Don't wrap REST APIs into MCP servers tool-for-endpoint
logiQode argues that naively mapping REST API endpoints one-to-one into MCP tools produces slow, error-prone agents, and that tools should instead be designed around agent intents, not API surface.
Score breakdown
Design your MCP tools around what an agent needs to accomplish in one step — not what your REST API exposes — to reduce latency, token spend, and model reasoning errors in production.
- 01Mapping one MCP tool per REST endpoint forces models to chain multiple tool calls, increasing latency and token cost.
- 02Anthropic's guidance explicitly recommends grouping MCP tools around agent intent, not API endpoints.
- 03A single `triage_request` tool can fan out multiple HTTP calls internally using `Promise.all`, hiding round-trips from the model.
logiQode's post on Dev.to challenges the widespread practice of building MCP servers as thin HTTP client wrappers over existing REST APIs. The article illustrates the problem with a customer support platform example: a naive implementation creates separate tools for `list_responses`, `get_response`, and `update_response`, mirroring the REST endpoints directly.

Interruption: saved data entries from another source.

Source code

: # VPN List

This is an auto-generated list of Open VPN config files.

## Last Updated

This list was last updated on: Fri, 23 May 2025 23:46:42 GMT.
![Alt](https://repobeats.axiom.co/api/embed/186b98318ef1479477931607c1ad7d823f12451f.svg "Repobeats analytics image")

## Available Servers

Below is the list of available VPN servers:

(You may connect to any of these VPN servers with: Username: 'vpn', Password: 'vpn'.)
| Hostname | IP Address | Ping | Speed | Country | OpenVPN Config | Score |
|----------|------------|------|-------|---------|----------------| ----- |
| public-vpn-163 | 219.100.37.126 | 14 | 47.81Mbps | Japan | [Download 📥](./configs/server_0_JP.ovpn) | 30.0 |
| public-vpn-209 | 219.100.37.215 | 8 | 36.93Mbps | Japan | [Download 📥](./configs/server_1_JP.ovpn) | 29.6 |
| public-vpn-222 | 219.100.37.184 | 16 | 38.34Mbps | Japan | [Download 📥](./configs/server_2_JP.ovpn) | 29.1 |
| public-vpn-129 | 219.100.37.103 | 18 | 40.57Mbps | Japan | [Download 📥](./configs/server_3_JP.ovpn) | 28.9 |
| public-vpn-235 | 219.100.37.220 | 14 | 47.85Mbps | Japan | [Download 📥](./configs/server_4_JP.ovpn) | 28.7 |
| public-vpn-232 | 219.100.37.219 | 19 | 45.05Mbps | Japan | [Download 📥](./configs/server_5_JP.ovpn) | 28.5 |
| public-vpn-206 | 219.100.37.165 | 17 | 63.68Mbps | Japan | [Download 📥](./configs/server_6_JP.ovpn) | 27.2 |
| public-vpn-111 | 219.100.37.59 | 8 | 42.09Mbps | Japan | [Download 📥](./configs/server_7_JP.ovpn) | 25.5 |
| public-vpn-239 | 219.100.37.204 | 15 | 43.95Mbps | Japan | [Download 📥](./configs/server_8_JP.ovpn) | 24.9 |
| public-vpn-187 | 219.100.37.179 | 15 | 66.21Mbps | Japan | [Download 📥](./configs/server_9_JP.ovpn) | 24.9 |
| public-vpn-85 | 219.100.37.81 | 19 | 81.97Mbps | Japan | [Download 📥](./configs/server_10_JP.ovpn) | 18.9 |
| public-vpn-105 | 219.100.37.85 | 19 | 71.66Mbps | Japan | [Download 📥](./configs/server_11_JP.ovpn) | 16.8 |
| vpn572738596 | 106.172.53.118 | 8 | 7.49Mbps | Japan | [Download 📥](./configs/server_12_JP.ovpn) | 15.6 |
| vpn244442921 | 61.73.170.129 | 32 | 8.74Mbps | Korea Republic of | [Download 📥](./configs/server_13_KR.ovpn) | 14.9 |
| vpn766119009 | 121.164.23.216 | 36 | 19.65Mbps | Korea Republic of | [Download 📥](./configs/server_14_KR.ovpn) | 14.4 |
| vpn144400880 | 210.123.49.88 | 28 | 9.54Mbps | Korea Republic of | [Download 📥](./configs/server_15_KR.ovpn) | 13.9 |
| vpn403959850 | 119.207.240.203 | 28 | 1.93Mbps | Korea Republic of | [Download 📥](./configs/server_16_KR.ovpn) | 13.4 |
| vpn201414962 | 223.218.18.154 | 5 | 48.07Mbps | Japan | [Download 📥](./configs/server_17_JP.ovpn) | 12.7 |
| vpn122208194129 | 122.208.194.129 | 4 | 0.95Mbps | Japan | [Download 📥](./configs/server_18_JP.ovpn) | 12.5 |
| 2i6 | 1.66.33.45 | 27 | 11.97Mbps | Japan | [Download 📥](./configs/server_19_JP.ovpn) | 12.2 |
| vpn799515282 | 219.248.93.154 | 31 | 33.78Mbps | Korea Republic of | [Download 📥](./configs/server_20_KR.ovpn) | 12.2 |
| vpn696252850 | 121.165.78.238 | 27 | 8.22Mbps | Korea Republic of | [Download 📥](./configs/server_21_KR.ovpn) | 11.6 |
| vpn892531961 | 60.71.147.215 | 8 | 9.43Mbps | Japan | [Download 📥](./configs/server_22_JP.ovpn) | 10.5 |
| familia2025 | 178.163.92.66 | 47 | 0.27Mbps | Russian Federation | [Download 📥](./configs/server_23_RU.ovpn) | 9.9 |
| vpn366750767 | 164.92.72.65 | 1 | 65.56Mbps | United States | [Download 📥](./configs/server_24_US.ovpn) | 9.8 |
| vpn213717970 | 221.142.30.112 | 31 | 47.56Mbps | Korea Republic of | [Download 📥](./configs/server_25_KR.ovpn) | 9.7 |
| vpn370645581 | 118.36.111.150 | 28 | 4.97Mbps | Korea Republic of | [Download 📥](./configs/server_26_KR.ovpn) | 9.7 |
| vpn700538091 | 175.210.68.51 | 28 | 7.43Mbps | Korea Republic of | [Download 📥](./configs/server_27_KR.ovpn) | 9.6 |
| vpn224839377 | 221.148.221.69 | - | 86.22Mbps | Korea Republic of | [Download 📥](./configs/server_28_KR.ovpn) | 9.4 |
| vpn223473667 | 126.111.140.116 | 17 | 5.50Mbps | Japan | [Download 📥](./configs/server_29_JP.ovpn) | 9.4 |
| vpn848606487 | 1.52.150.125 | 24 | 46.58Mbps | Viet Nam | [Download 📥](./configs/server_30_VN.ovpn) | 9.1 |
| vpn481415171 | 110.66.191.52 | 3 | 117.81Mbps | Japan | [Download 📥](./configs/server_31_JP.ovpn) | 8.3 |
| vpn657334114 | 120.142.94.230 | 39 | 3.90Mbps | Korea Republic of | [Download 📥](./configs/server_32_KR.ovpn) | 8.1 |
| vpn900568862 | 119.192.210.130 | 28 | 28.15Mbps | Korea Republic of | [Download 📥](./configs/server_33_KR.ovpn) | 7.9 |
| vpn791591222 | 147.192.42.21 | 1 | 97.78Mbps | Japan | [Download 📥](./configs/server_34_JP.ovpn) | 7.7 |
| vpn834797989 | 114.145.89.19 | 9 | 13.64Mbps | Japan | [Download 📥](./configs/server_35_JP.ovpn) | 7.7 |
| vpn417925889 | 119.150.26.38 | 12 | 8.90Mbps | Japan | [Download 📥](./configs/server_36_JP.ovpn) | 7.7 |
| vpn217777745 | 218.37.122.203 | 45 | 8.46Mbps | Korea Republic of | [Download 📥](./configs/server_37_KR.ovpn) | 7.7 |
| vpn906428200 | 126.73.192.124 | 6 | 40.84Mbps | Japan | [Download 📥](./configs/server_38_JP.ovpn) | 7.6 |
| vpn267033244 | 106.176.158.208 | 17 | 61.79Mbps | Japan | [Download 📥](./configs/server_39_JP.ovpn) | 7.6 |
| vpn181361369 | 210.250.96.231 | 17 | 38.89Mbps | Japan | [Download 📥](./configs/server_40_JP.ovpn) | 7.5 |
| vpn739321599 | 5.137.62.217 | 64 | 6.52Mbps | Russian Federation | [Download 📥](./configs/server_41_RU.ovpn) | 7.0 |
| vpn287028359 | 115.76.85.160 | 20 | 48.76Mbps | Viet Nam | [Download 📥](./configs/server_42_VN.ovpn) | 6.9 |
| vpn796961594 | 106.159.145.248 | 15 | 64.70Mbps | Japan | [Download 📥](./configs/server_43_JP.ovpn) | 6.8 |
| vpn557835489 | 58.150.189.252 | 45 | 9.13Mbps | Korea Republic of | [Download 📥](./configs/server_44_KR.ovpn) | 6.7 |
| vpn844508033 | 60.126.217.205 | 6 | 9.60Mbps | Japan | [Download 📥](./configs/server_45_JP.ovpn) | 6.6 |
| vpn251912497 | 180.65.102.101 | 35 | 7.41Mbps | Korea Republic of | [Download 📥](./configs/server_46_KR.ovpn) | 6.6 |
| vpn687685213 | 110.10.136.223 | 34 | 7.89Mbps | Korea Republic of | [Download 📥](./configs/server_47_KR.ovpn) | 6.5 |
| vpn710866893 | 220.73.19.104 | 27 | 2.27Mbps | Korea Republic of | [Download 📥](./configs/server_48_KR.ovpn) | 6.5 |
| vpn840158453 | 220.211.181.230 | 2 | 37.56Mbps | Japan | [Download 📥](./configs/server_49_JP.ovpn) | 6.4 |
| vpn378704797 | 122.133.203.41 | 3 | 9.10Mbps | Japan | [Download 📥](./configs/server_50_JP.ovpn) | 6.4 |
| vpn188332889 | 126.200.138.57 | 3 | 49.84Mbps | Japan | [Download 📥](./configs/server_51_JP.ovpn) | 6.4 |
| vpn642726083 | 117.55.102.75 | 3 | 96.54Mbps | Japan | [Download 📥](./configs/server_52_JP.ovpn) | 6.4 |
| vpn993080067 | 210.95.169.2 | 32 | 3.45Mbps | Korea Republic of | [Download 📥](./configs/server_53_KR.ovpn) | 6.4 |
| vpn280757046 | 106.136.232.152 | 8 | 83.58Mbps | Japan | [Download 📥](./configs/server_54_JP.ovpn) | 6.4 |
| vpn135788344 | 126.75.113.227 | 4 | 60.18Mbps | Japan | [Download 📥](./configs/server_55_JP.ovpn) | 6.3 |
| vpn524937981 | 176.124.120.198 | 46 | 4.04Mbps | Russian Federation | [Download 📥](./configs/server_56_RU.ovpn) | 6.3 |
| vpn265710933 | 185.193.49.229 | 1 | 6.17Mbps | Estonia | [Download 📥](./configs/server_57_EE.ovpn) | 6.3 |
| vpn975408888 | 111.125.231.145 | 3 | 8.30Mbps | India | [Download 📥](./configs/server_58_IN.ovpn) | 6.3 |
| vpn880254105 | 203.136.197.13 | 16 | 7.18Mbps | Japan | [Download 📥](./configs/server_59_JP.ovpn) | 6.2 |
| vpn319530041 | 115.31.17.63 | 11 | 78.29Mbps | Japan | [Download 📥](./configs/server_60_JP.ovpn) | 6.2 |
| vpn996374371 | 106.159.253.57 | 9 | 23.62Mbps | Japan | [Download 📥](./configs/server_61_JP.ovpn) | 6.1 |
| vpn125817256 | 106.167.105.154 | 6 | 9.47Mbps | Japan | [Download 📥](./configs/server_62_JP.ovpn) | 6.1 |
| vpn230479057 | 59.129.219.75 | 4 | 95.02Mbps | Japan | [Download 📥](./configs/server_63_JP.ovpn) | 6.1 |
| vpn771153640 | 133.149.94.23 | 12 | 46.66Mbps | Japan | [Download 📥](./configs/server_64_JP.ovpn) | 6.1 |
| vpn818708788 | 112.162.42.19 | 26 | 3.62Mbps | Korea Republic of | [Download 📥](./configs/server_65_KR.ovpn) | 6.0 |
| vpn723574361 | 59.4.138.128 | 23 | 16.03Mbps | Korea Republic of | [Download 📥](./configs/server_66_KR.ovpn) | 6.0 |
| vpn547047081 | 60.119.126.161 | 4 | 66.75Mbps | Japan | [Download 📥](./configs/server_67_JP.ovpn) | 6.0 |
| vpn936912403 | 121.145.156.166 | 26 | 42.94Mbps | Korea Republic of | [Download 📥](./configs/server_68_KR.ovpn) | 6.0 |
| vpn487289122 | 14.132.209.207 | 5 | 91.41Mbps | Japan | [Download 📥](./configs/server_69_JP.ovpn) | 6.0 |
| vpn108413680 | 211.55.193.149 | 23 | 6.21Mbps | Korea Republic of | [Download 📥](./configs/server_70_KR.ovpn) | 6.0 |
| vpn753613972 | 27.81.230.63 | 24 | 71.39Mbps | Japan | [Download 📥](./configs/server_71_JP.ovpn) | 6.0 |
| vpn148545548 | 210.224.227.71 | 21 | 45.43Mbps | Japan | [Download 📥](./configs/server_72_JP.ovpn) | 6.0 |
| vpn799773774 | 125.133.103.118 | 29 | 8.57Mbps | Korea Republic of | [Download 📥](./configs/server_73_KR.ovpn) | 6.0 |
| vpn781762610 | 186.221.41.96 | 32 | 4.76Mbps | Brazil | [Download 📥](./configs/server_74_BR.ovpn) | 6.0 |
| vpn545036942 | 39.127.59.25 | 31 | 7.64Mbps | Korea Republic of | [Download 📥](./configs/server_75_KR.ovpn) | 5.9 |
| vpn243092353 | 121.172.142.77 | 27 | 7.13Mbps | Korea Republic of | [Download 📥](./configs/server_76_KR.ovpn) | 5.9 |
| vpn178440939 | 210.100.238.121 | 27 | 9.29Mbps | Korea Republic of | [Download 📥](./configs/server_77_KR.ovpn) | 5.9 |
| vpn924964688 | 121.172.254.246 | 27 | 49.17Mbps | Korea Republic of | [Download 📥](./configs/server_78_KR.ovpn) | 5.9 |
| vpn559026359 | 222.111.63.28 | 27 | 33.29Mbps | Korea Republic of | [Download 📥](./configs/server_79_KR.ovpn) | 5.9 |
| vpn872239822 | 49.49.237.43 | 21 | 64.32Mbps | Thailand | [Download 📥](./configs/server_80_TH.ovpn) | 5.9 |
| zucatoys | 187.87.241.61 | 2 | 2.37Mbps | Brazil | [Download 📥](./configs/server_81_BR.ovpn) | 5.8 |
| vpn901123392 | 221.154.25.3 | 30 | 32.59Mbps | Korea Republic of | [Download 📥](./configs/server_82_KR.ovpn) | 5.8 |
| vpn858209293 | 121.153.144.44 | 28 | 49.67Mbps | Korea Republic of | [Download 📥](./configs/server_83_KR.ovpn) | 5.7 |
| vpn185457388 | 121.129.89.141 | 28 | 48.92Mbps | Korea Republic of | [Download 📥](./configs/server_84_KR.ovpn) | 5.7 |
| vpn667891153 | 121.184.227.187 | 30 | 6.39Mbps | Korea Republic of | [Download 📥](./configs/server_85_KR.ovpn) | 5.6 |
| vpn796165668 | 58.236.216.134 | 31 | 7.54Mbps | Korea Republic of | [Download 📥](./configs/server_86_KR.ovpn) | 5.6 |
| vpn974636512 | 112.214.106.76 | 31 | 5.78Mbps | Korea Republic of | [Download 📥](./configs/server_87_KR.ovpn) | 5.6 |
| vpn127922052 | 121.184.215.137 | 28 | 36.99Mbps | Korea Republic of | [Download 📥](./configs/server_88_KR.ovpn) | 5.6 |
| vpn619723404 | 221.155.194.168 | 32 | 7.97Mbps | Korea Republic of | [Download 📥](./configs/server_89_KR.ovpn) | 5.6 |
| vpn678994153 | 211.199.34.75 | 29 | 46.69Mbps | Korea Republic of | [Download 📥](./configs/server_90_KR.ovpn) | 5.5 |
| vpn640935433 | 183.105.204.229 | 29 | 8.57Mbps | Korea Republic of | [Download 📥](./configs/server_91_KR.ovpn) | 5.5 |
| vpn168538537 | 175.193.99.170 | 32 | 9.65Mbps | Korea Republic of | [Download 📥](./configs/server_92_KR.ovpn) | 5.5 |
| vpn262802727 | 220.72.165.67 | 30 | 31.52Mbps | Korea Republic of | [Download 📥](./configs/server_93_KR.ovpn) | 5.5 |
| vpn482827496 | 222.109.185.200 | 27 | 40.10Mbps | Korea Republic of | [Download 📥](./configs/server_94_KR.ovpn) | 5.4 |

This forces the model to chain three or four tool calls to accomplish what a single well-designed tool could do in one, multiplying latency, token cost, and the risk of misinterpreting intermediate results. Citing Anthropic's own guidance, the post argues the right question is not "what does the API expose?" but "what does the agent need to accomplish?"
The example `triage_request` tool fans out two HTTP calls internally using `Promise.all`, assembles a clean summary object, and returns a single structured response.
The recommended alternative is to design tools around intents — triage a request, draft a reply, escalate, close — where each tool represents a single cognitive unit. The example `triage_request` tool fans out two HTTP calls internally using `Promise.all`, assembles a clean summary object, and returns a single structured response. The model sees one tool call and one answer; the parallelized HTTP work is an invisible implementation detail handled with proper error boundaries in one place.
The post also frames parameter descriptions as prompt engineering rather than documentation. A parameter typed as `z.string()` with no description forces the model to guess from context; a description like `"Unique identifier of the support response. Format: resp_XXXXXXXX"` is self-documenting at exactly the moment it matters — inside the model's prompt. The article further warns against returning raw `JSON.stringify(res.data)` to the model, comparing it to handing a junior analyst a raw database dump: it wastes context window on fields the model will never use and couples MCP behavior to the API's internal schema.
Key facts
- 01Mapping one MCP tool per REST endpoint forces models to chain multiple tool calls, increasing latency and token cost.
- 02Anthropic's guidance explicitly recommends grouping MCP tools around agent intent, not API endpoints.
- 03A single `triage_request` tool can fan out multiple HTTP calls internally using `Promise.all`, hiding round-trips from the model.
- 04Parameter descriptions in MCP schemas function as prompt engineering — vague descriptions cause models to hallucinate parameter values.
- 05Returning raw `JSON.stringify(res.data)` wastes context window and couples MCP behavior to the API's internal schema.